AVAILABLE RECORDS Start Marker
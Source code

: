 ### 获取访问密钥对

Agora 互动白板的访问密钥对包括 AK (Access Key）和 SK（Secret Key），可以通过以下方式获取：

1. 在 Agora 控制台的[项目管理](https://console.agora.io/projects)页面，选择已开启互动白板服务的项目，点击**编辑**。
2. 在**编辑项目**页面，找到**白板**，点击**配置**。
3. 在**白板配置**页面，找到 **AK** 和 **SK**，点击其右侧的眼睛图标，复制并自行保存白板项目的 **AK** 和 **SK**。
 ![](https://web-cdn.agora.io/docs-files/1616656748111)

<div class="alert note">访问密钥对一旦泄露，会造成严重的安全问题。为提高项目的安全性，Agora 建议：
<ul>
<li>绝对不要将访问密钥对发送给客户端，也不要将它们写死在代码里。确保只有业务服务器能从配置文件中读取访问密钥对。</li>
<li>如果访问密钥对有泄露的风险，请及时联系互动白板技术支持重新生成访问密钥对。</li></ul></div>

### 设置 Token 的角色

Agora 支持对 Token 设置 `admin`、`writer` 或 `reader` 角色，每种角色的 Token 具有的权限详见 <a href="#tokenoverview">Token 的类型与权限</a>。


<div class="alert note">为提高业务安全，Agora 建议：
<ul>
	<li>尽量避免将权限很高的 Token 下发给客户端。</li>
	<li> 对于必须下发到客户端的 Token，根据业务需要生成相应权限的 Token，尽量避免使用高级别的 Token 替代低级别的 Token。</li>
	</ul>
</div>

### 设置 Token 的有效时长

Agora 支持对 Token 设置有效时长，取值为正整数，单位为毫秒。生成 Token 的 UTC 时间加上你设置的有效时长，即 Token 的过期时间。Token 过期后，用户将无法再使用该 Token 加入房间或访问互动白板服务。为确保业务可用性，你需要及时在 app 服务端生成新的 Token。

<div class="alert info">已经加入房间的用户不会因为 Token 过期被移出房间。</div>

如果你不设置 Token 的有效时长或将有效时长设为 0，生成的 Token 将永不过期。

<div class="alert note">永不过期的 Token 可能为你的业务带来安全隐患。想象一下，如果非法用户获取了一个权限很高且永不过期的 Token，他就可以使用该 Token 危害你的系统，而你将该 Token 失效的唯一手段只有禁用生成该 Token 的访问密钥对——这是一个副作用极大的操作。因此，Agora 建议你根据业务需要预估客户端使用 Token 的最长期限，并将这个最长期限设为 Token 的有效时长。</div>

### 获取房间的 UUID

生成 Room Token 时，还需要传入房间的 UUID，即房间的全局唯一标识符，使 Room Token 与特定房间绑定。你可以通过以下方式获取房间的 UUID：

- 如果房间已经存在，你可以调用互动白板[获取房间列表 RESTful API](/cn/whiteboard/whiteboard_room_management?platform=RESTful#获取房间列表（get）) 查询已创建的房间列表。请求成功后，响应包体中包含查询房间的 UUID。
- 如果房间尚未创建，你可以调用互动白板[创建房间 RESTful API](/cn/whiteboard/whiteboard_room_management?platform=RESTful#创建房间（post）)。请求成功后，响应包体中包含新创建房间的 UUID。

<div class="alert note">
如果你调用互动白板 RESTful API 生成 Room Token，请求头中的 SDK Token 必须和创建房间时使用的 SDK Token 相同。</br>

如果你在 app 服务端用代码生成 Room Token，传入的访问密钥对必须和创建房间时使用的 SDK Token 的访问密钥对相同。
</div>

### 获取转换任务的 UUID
AVAILABLE RECORDS End Marker
- TASK ITEM -
Your response should be the lines above from the first to the one containing "- 如果房间尚未创建，你可以调用互动白板[创建房间 RESTful", inclusive, each given exactly.

- RESULT BELOW -
Source code

: ### 获取访问密钥对

Agora 互动白板的访问密钥对包括 AK (Access Key）和 SK（Secret Key），可以通过以下方式获取：

1. 在 Agora 控制台的[项目管理](https://console.agora.io/projects)页面，选择已开启互动白板服务的项目，点击**编辑**。
2. 在**编辑项目**页面，找到**白板**，点击**配置**。
3. 在**白板配置**页面，找到 **AK** 和 **SK**，点击其右侧的眼睛图标，复制并自行保存白板项目的 **AK** 和 **SK**。
 ![](https://web-cdn.agora.io/docs-files/1616656748111)

<div class="alert note">访问密钥对一旦泄露，会造成严重的安全问题。为提高项目的安全性，Agora 建议：
<ul>
<li>绝对不要将访问密钥对发送给客户端，也不要将它们写死在代码里。确保只有业务服务器能从配置文件中读取访问密钥对。</li>
<li>如果访问密钥对有泄露的风险，请及时联系互动白板技术支持重新生成访问密钥对。</li></ul></div>

### 设置 Token 的角色

Agora 支持对 Token 设置 `admin`、`writer` 或 `reader` 角色，每种角色的 Token 具有的权限详见 <a href="#tokenoverview">Token 的类型与权限</a>。


<div class="alert note">为提高业务安全，Agora 建议：
<ul>
	<li>尽量避免将权限很高的 Token 下发给客户端。</li>
	<li> 对于必须下发到客户端的 Token，根据业务需要生成相应权限的 Token，尽量避免使用高级别的 Token 替代低级别的 Token。</li>
	</ul>
</div>

### 设置 Token 的有效时长

Agora 支持对 Token 设置有效时长，取值为正整数，单位为毫秒。生成 Token 的 UTC 时间加上你设置的有效时长，即 Token 的过期时间。Token 过期后，用户将无法再使用该 Token 加入房间或访问互动白板服务。为确保业务可用性，你需要及时在 app 服务端生成新的 Token。

<div class="alert info">已经加入房间的用户不会因为 Token 过期被移出房间。</div>

如果你不设置 Token 的有效时长或将有效时长设为 0，生成的 Token 将永不过期。

<div class="alert note">永不过期的 Token 可能为你的业务带来安全隐患。想象一下，如果非法用户获取了一个权限很高且永不过期的 Token，他就可以使用该 Token 危害你的系统，而你将该 Token 失效的唯一手段只有禁用生成该 Token 的访问密钥对——这是一个副作用极大的操作。因此，Agora 建议你根据业务需要预估客户端使用 Token 的最长期限，并将这个最长期限设为 Token 的有效时长。</div>

### 获取房间的 UUID

生成 Room Token 时，还需要传入房间的 UUID，即房间的全局唯一标识符，使 Room Token 与特定房间绑定。你可以通过以下方式获取房间的 UUID：

- 如果房间已经存在，你可以调用互动白板[获取房间列表 RESTful API](/cn/whiteboard/whiteboard_room_management?platform=RESTful#获取房间列表（get）) 查询已创建的房间列表。请求成功后，响应包体中包含查询房间的 UUID。
- 如果房间尚未创建，你可以调用互动白板[创建房间 RESTful API](/cn/whiteboard/whiteboard_room_management?platform=RESTful#创建房间（post）)。请求成功后，响应包体中包含新创建房间的 UUID。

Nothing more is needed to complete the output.